ABOUT THIS EXERCISE - Copy out all of the lines below exactly; the pictures do not belong in the copy.

>>

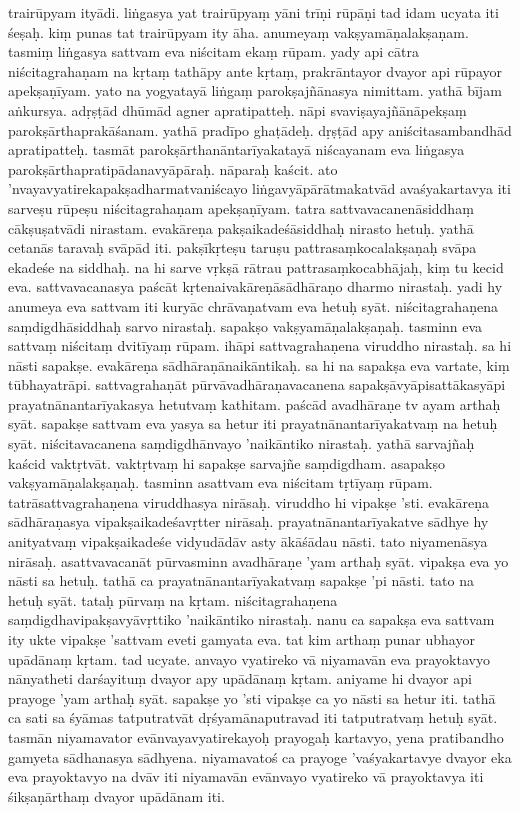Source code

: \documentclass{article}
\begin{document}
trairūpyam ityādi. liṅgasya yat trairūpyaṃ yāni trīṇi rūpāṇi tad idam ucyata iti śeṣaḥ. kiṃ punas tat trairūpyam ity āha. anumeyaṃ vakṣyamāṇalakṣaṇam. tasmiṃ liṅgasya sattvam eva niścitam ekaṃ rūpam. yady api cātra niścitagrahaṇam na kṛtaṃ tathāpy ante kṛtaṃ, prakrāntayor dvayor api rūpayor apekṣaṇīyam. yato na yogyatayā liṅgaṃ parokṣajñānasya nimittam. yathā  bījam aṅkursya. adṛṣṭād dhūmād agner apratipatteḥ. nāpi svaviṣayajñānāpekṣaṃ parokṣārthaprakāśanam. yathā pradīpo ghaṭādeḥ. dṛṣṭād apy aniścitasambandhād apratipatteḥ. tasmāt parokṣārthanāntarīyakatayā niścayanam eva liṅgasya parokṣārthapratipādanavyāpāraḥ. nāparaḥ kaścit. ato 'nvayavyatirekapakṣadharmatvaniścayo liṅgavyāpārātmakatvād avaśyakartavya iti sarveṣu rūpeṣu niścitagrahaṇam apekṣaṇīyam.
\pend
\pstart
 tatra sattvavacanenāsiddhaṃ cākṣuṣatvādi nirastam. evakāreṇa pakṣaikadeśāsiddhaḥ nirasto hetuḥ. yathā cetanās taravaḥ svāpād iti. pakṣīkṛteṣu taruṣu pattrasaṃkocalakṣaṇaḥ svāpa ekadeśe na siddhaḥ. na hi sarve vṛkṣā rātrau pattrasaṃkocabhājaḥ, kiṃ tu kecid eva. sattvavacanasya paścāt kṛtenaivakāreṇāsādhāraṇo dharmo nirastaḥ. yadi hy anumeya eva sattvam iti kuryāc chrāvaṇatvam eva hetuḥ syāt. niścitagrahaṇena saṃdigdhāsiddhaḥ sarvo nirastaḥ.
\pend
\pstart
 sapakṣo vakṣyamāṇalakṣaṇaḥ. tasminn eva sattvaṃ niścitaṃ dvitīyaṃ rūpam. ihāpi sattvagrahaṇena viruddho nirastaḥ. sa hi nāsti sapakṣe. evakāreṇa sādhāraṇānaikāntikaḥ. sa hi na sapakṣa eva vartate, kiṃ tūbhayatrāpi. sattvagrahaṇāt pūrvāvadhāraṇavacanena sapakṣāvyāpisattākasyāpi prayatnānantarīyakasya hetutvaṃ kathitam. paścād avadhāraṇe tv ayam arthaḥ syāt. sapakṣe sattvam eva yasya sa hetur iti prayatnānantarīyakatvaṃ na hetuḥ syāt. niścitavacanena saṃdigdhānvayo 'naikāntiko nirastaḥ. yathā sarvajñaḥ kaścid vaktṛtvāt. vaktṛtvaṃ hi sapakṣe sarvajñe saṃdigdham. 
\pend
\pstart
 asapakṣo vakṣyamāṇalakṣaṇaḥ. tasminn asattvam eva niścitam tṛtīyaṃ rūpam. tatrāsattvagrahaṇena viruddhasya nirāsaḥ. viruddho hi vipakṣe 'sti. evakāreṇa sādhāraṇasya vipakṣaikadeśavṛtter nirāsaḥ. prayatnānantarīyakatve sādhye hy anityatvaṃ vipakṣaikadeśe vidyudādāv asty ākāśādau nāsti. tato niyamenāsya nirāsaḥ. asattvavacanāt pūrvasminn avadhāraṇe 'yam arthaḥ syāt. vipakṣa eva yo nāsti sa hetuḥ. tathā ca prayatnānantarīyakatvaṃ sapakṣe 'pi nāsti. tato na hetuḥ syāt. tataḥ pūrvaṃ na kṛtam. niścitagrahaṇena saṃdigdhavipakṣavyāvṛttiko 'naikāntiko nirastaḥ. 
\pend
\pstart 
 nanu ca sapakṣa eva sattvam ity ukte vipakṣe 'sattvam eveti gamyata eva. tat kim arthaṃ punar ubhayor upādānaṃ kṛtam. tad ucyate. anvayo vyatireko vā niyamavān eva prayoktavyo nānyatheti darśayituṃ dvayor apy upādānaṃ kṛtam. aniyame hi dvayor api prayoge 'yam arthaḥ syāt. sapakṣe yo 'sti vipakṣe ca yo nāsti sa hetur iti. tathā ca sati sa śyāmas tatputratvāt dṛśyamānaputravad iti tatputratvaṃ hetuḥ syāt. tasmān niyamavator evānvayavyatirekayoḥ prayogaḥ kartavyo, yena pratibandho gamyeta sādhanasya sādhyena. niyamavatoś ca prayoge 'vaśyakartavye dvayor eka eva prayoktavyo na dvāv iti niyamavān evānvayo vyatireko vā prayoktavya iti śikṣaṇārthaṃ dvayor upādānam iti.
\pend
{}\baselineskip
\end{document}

<<

TASK OUTPUT -
Source code

: \documentclass{article}
\begin{document}
trairūpyam ityādi. liṅgasya yat trairūpyaṃ yāni trīṇi rūpāṇi tad idam ucyata iti śeṣaḥ. kiṃ punas tat trairūpyam ity āha. anumeyaṃ vakṣyamāṇalakṣaṇam. tasmiṃ liṅgasya sattvam eva niścitam ekaṃ rūpam. yady api cātra niścitagrahaṇam na kṛtaṃ tathāpy ante kṛtaṃ, prakrāntayor dvayor api rūpayor apekṣaṇīyam. yato na yogyatayā liṅgaṃ parokṣajñānasya nimittam. yathā  bījam aṅkursya. adṛṣṭād dhūmād agner apratipatteḥ. nāpi svaviṣayajñānāpekṣaṃ parokṣārthaprakāśanam. yathā pradīpo ghaṭādeḥ. dṛṣṭād apy aniścitasambandhād apratipatteḥ. tasmāt parokṣārthanāntarīyakatayā niścayanam eva liṅgasya parokṣārthapratipādanavyāpāraḥ. nāparaḥ kaścit. ato 'nvayavyatirekapakṣadharmatvaniścayo liṅgavyāpārātmakatvād avaśyakartavya iti sarveṣu rūpeṣu niścitagrahaṇam apekṣaṇīyam.
\pend
\pstart
 tatra sattvavacanenāsiddhaṃ cākṣuṣatvādi nirastam. evakāreṇa pakṣaikadeśāsiddhaḥ nirasto hetuḥ. yathā cetanās taravaḥ svāpād iti. pakṣīkṛteṣu taruṣu pattrasaṃkocalakṣaṇaḥ svāpa ekadeśe na siddhaḥ. na hi sarve vṛkṣā rātrau pattrasaṃkocabhājaḥ, kiṃ tu kecid eva. sattvavacanasya paścāt kṛtenaivakāreṇāsādhāraṇo dharmo nirastaḥ. yadi hy anumeya eva sattvam iti kuryāc chrāvaṇatvam eva hetuḥ syāt. niścitagrahaṇena saṃdigdhāsiddhaḥ sarvo nirastaḥ.
\pend
\pstart
 sapakṣo vakṣyamāṇalakṣaṇaḥ. tasminn eva sattvaṃ niścitaṃ dvitīyaṃ rūpam. ihāpi sattvagrahaṇena viruddho nirastaḥ. sa hi nāsti sapakṣe. evakāreṇa sādhāraṇānaikāntikaḥ. sa hi na sapakṣa eva vartate, kiṃ tūbhayatrāpi. sattvagrahaṇāt pūrvāvadhāraṇavacanena sapakṣāvyāpisattākasyāpi prayatnānantarīyakasya hetutvaṃ kathitam. paścād avadhāraṇe tv ayam arthaḥ syāt. sapakṣe sattvam eva yasya sa hetur iti prayatnānantarīyakatvaṃ na hetuḥ syāt. niścitavacanena saṃdigdhānvayo 'naikāntiko nirastaḥ. yathā sarvajñaḥ kaścid vaktṛtvāt. vaktṛtvaṃ hi sapakṣe sarvajñe saṃdigdham. 
\pend
\pstart
 asapakṣo vakṣyamāṇalakṣaṇaḥ. tasminn asattvam eva niścitam tṛtīyaṃ rūpam. tatrāsattvagrahaṇena viruddhasya nirāsaḥ. viruddho hi vipakṣe 'sti. evakāreṇa sādhāraṇasya vipakṣaikadeśavṛtter nirāsaḥ. prayatnānantarīyakatve sādhye hy anityatvaṃ vipakṣaikadeśe vidyudādāv asty ākāśādau nāsti. tato niyamenāsya nirāsaḥ. asattvavacanāt pūrvasminn avadhāraṇe 'yam arthaḥ syāt. vipakṣa eva yo nāsti sa hetuḥ. tathā ca prayatnānantarīyakatvaṃ sapakṣe 'pi nāsti. tato na hetuḥ syāt. tataḥ pūrvaṃ na kṛtam. niścitagrahaṇena saṃdigdhavipakṣavyāvṛttiko 'naikāntiko nirastaḥ. 
\pend
\pstart 
 nanu ca sapakṣa eva sattvam ity ukte vipakṣe 'sattvam eveti gamyata eva. tat kim arthaṃ punar ubhayor upādānaṃ kṛtam. tad ucyate. anvayo vyatireko vā niyamavān eva prayoktavyo nānyatheti darśayituṃ dvayor apy upādānaṃ kṛtam. aniyame hi dvayor api prayoge 'yam arthaḥ syāt. sapakṣe yo 'sti vipakṣe ca yo nāsti sa hetur iti. tathā ca sati sa śyāmas tatputratvāt dṛśyamānaputravad iti tatputratvaṃ hetuḥ syāt. tasmān niyamavator evānvayavyatirekayoḥ prayogaḥ kartavyo, yena pratibandho gamyeta sādhanasya sādhyena. niyamavatoś ca prayoge 'vaśyakartavye dvayor eka eva prayoktavyo na dvāv iti niyamavān evānvayo vyatireko vā prayoktavya iti śikṣaṇārthaṃ dvayor upādānam iti.
\pend
{}\baselineskip
\end{document}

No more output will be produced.